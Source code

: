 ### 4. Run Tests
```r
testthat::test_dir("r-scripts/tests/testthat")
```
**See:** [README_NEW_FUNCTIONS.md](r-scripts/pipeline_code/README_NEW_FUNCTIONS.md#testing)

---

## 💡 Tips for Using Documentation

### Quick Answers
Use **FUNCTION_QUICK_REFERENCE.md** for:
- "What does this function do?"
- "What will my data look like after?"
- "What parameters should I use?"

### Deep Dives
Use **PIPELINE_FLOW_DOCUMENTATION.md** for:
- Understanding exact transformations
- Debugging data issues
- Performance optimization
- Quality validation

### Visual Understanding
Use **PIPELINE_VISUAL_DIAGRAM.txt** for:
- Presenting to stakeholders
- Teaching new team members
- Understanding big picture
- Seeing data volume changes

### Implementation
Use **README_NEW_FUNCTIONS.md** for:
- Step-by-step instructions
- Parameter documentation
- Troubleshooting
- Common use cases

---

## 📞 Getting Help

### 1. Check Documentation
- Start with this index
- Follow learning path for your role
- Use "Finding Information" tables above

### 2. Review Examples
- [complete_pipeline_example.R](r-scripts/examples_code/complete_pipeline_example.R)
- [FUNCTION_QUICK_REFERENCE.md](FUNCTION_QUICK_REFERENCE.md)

## TO DO
Write down exactly the line that contains "### Implementation" along with all later lines of the material, ending at its final line.

## SOLUTION TO THIS TASK
### Implementation
Use **README_NEW_FUNCTIONS.md** for:
- Step-by-step instructions
- Parameter documentation
- Troubleshooting
- Common use cases

---

## 📞 Getting Help

### 1. Check Documentation
- Start with this index
- Follow learning path for your role
- Use "Finding Information" tables above

### 2. Review Examples
- [complete_pipeline_example.R](r-scripts/examples_code/complete_pipeline_example.R)
- [FUNCTION_QUICK_REFERENCE.md](FUNCTION_QUICK_REFERENCE.md)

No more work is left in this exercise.